Het proces-verbaal van aangifte van [slachtoffer 1] van 22 juli 2017, pagina 22, 23 en ongenummerd, onder meer inhoudende:
(…) Op een gegeven moment uit het niets werd ik door een onbekende man aan mijn kont gepakt. De eerste keer probeerde hij het en toen kon ik mij nog afweren. De tweede keer lukte dat hem wel. Ik zei tegen deze onbekende man dat ik dit niet wilde. Hij pakte echt met zijn hand mijn kont beet. (…) Vrij kort hierop greep de onbekende man zijn hand in mijn kruis, hij pakte echt vol in mijn kruis gericht.
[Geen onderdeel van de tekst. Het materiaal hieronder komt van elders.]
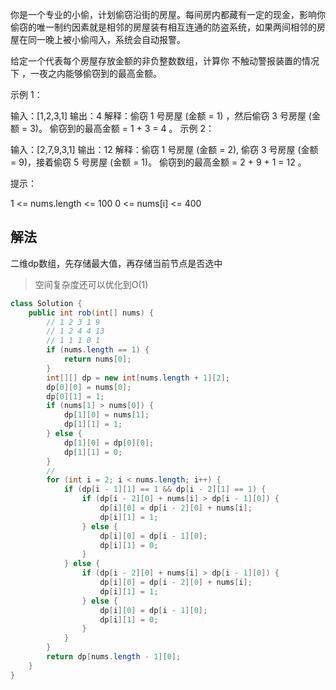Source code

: 你是一个专业的小偷，计划偷窃沿街的房屋。每间房内都藏有一定的现金，影响你偷窃的唯一制约因素就是相邻的房屋装有相互连通的防盗系统，如果两间相邻的房屋在同一晚上被小偷闯入，系统会自动报警。

给定一个代表每个房屋存放金额的非负整数数组，计算你 不触动警报装置的情况下 ，一夜之内能够偷窃到的最高金额。



示例 1：

输入：[1,2,3,1]
输出：4
解释：偷窃 1 号房屋 (金额 = 1) ，然后偷窃 3 号房屋 (金额 = 3)。
偷窃到的最高金额 = 1 + 3 = 4 。
示例 2：

输入：[2,7,9,3,1]
输出：12
解释：偷窃 1 号房屋 (金额 = 2), 偷窃 3 号房屋 (金额 = 9)，接着偷窃 5 号房屋 (金额 = 1)。
偷窃到的最高金额 = 2 + 9 + 1 = 12 。


提示：

1 <= nums.length <= 100
0 <= nums[i] <= 400

## 解法
二维dp数组，先存储最大值，再存储当前节点是否选中
> 空间复杂度还可以优化到O(1)
```java
class Solution {
    public int rob(int[] nums) {
        // 1 2 3 1 9
        // 1 2 4 4 13
        // 1 1 1 0 1
        if (nums.length == 1) {
            return nums[0];
        }
        int[][] dp = new int[nums.length + 1][2];
        dp[0][0] = nums[0];
        dp[0][1] = 1;
        if (nums[1] > nums[0]) {
            dp[1][0] = nums[1];
            dp[1][1] = 1;
        } else {
            dp[1][0] = dp[0][0];
            dp[1][1] = 0;
        }
        //
        for (int i = 2; i < nums.length; i++) {
            if (dp[i - 1][1] == 1 && dp[i - 2][1] == 1) {
                if (dp[i - 2][0] + nums[i] > dp[i - 1][0]) {
                    dp[i][0] = dp[i - 2][0] + nums[i];
                    dp[i][1] = 1;
                } else {
                    dp[i][0] = dp[i - 1][0];
                    dp[i][1] = 0;
                }
            } else {
                if (dp[i - 2][0] + nums[i] > dp[i - 1][0]) {
                    dp[i][0] = dp[i - 2][0] + nums[i];
                    dp[i][1] = 1;
                } else {
                    dp[i][0] = dp[i - 1][0];
                    dp[i][1] = 0;
                }
            }
        }
        return dp[nums.length - 1][0];
    }
}
```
Hij deed dat plotseling en onverwacht. (…) Ook heb ik een glas Cola dat ik in mijn handen had in de richting van de onbekende man gegooid. (…) Ik zag dat de onbekende man zijn glas in het gezicht van mijn vriend duwde. (…) Ik zag dat mijn vriend gewond was door een glas dat hij in zijn gezicht had gekregen.
(…) Het was dezelfde man dan die mij in mijn kruis greep en die mij bij mijn kont beet pakte.
3.
De door J.A. Aberson, forensisch arts, opgemaakte letselrapportage van 22 juli 2017, met bijlagen, pagina 16-21, onder meer inhoudende:
(…) hoofd Op de neusrug is een wond te zien van ca. 3 mm. (…).
Midden op de onderlip is diagonaal een wond te zien van ca. 3 mm (…)
In de mond is te zien dat van de linker voortand boven een stukje is afgebroken over de hele breedte. (…)
De hoektand boven links wordt met een noodspalk op zijn plaats gehouden. (…)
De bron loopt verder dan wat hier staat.